» What you will do
What is needed is a word-for-word transcript of the listing, free of pictures.

Start of Input records

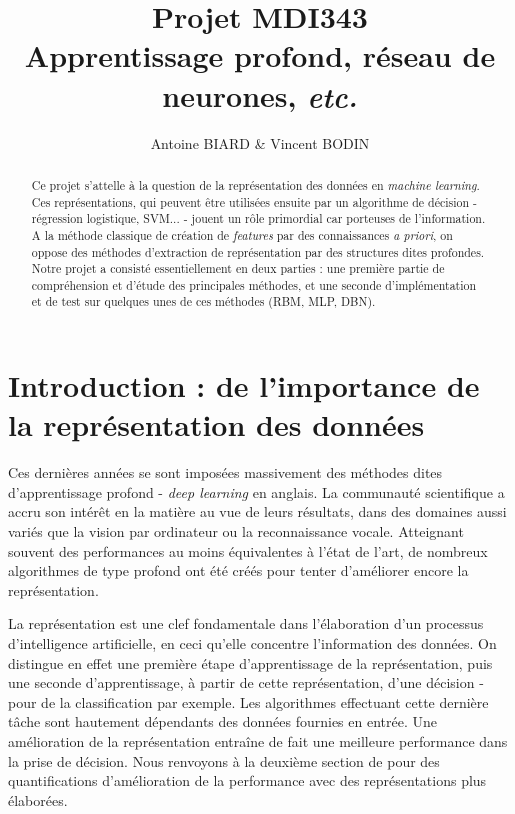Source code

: \documentclass[10pt,a4paper]{article}
\title{Projet MDI343 \\
Apprentissage profond, réseau de neurones, \emph{etc.}}
\author{Antoine BIARD \& Vincent BODIN}
\date{}
\begin{document}
\maketitle

\hrulefill
\vspace{2cm}
\renewcommand{\abstractname}{Résumé}
\begin{abstract}
Ce projet s'attelle à la question de la représentation des données en \emph{machine learning}. Ces représentations, qui peuvent être utilisées ensuite par un algorithme de décision - régression logistique, SVM... - jouent un rôle primordial car porteuses de l'information. A la méthode classique de création de \emph{features} par des connaissances \emph{a priori}, on oppose des méthodes d'extraction de représentation par des structures dites profondes. Notre projet a consisté essentiellement en deux parties : une première partie de compréhension et d'étude des principales méthodes, et une seconde d'implémentation et de test sur quelques unes de ces méthodes (RBM, MLP, DBN).
\end{abstract}

\newpage
\tableofcontents
\newpage

\section{Introduction : de l'importance de la représentation des données}

Ces dernières années se sont imposées massivement des méthodes dites d'apprentissage profond - \emph{deep learning} en anglais. La communauté scientifique a accru son intérêt en la matière au vue de leurs résultats, dans des domaines aussi variés que la vision par ordinateur ou la reconnaissance vocale. Atteignant souvent des performances au moins équivalentes à l'état de l'art, de nombreux algorithmes de type profond ont été créés pour tenter d'améliorer encore la représentation.

La représentation est une clef fondamentale dans l'élaboration d'un processus d'intelligence artificielle, en ceci qu'elle concentre l'information des données. On distingue en effet une première étape d'apprentissage de la représentation, puis une seconde d'apprentissage, à partir de cette représentation, d'une décision - pour de la classification par exemple. Les algorithmes effectuant cette dernière tâche sont hautement dépendants des données fournies en entrée. Une amélioration de la représentation entraîne de fait une meilleure performance dans la prise de décision. Nous renvoyons à la deuxième section de \cite{DBLP:journals/corr/abs-1206-5538} pour des quantifications d'amélioration de la performance avec des représentations plus élaborées.
\end{document}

End of Input records

» Solution to this exercise
Source code

: \documentclass[10pt,a4paper]{article}
\title{Projet MDI343 \\
Apprentissage profond, réseau de neurones, \emph{etc.}}
\author{Antoine BIARD \& Vincent BODIN}
\date{}
\begin{document}
\maketitle

\hrulefill
\vspace{2cm}
\renewcommand{\abstractname}{Résumé}
\begin{abstract}
Ce projet s'attelle à la question de la représentation des données en \emph{machine learning}. Ces représentations, qui peuvent être utilisées ensuite par un algorithme de décision - régression logistique, SVM... - jouent un rôle primordial car porteuses de l'information. A la méthode classique de création de \emph{features} par des connaissances \emph{a priori}, on oppose des méthodes d'extraction de représentation par des structures dites profondes. Notre projet a consisté essentiellement en deux parties : une première partie de compréhension et d'étude des principales méthodes, et une seconde d'implémentation et de test sur quelques unes de ces méthodes (RBM, MLP, DBN).
\end{abstract}

\newpage
\tableofcontents
\newpage

\section{Introduction : de l'importance de la représentation des données}

Ces dernières années se sont imposées massivement des méthodes dites d'apprentissage profond - \emph{deep learning} en anglais. La communauté scientifique a accru son intérêt en la matière au vue de leurs résultats, dans des domaines aussi variés que la vision par ordinateur ou la reconnaissance vocale. Atteignant souvent des performances au moins équivalentes à l'état de l'art, de nombreux algorithmes de type profond ont été créés pour tenter d'améliorer encore la représentation.

La représentation est une clef fondamentale dans l'élaboration d'un processus d'intelligence artificielle, en ceci qu'elle concentre l'information des données. On distingue en effet une première étape d'apprentissage de la représentation, puis une seconde d'apprentissage, à partir de cette représentation, d'une décision - pour de la classification par exemple. Les algorithmes effectuant cette dernière tâche sont hautement dépendants des données fournies en entrée. Une amélioration de la représentation entraîne de fait une meilleure performance dans la prise de décision. Nous renvoyons à la deuxième section de \cite{DBLP:journals/corr/abs-1206-5538} pour des quantifications d'amélioration de la performance avec des représentations plus élaborées.
\end{document}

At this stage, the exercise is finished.